In the late 1940s, Electra Havemeyer Webb of the Shelburne Museum sought to preserve early American life and asked the Vermont Highway Department to help find a bridge worth preserving. When it was learned that the "Big Bridge" (as it was known at the time) was to be replaced, this "double-barreled" bridge with its walkway was too much to resist.

The museum dismantled the Covered Bridge in 1949 and moved it to the museum grounds. The beams still bear the identifying numbers for reconstruction. By situating it above a man-made pond, extensive landscaping integrated the bridge into the grounds. The Covered Bridge served for many years as the museum's entrance, but when automobile traffic proved too taxing, the museum relocated the entrance and retired the bridge from duty.

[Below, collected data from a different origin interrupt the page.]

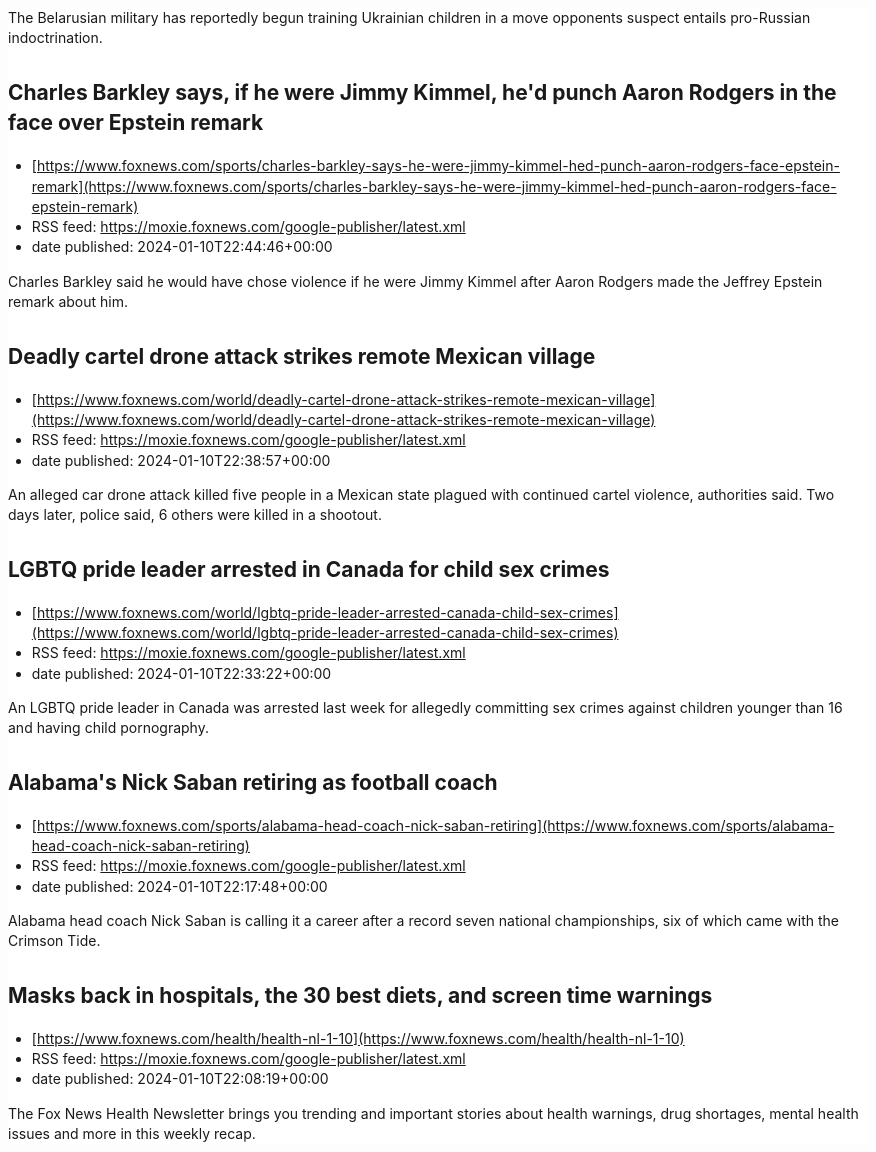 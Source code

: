 The Belarusian military has reportedly begun training Ukrainian children in a move opponents suspect entails pro-Russian indoctrination.

## Charles Barkley says, if he were Jimmy Kimmel, he'd punch Aaron Rodgers in the face over Epstein remark
 - [https://www.foxnews.com/sports/charles-barkley-says-he-were-jimmy-kimmel-hed-punch-aaron-rodgers-face-epstein-remark](https://www.foxnews.com/sports/charles-barkley-says-he-were-jimmy-kimmel-hed-punch-aaron-rodgers-face-epstein-remark)
 - RSS feed: https://moxie.foxnews.com/google-publisher/latest.xml
 - date published: 2024-01-10T22:44:46+00:00

Charles Barkley said he would have chose violence if he were Jimmy Kimmel after Aaron Rodgers made the Jeffrey Epstein remark about him.

## Deadly cartel drone attack strikes remote Mexican village
 - [https://www.foxnews.com/world/deadly-cartel-drone-attack-strikes-remote-mexican-village](https://www.foxnews.com/world/deadly-cartel-drone-attack-strikes-remote-mexican-village)
 - RSS feed: https://moxie.foxnews.com/google-publisher/latest.xml
 - date published: 2024-01-10T22:38:57+00:00

An alleged car drone attack killed five people in a Mexican state plagued with continued cartel violence, authorities said. Two days later, police said, 6 others were killed in a shootout.

## LGBTQ pride leader arrested in Canada for child sex crimes
 - [https://www.foxnews.com/world/lgbtq-pride-leader-arrested-canada-child-sex-crimes](https://www.foxnews.com/world/lgbtq-pride-leader-arrested-canada-child-sex-crimes)
 - RSS feed: https://moxie.foxnews.com/google-publisher/latest.xml
 - date published: 2024-01-10T22:33:22+00:00

An LGBTQ pride leader in Canada was arrested last week for allegedly committing sex crimes against children younger than 16 and having child pornography.

## Alabama's Nick Saban retiring as football coach
 - [https://www.foxnews.com/sports/alabama-head-coach-nick-saban-retiring](https://www.foxnews.com/sports/alabama-head-coach-nick-saban-retiring)
 - RSS feed: https://moxie.foxnews.com/google-publisher/latest.xml
 - date published: 2024-01-10T22:17:48+00:00

Alabama head coach Nick Saban is calling it a career after a record seven national championships, six of which came with the Crimson Tide.

## Masks back in hospitals, the 30 best diets, and screen time warnings
 - [https://www.foxnews.com/health/health-nl-1-10](https://www.foxnews.com/health/health-nl-1-10)
 - RSS feed: https://moxie.foxnews.com/google-publisher/latest.xml
 - date published: 2024-01-10T22:08:19+00:00

The Fox News Health Newsletter brings you trending and important stories about health warnings, drug shortages, mental health issues and more in this weekly recap.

The current bridge in its original place is the "Wrong Way Bridge" on State Route 15.

==Background==
While many associate covered bridges with New England, the first covered bridges in the United States were built in Pennsylvania. Artist and inventor Charles Willson Peale received the first patent for a covered bridge in 1797. While his project never came to fruition, seven years later the Town Board of Philadelphia voted to erect what would become the first covered bridge across the Schuylkill River; it was only enclosed by chance after a shareholder of the building company suggested covering it. Roofing a bridge protected the structure from severe weather while adding structural stability, and, as a further benefit, shielded farm animals from frightening views.

In 1804, Connecticut inventor Theodore Burr engineered his design for an arch truss bridge, also called a king-post arch design, and patented it in 1817. Shelburne Museum's Covered Bridge is an example of Burr's creative engineering. Because inventors receive royalties from bridge patents based on a bridge's length, there was a great incentive to devise ways of increasing a bridge's possible span, and the frequently used king-post design could only extend so far. Burr's design, which bolted a single arched timber to the king-post braces, added such stability that not only did the king-post trusses become secondary supports but also the bridge's possible reach greatly increased.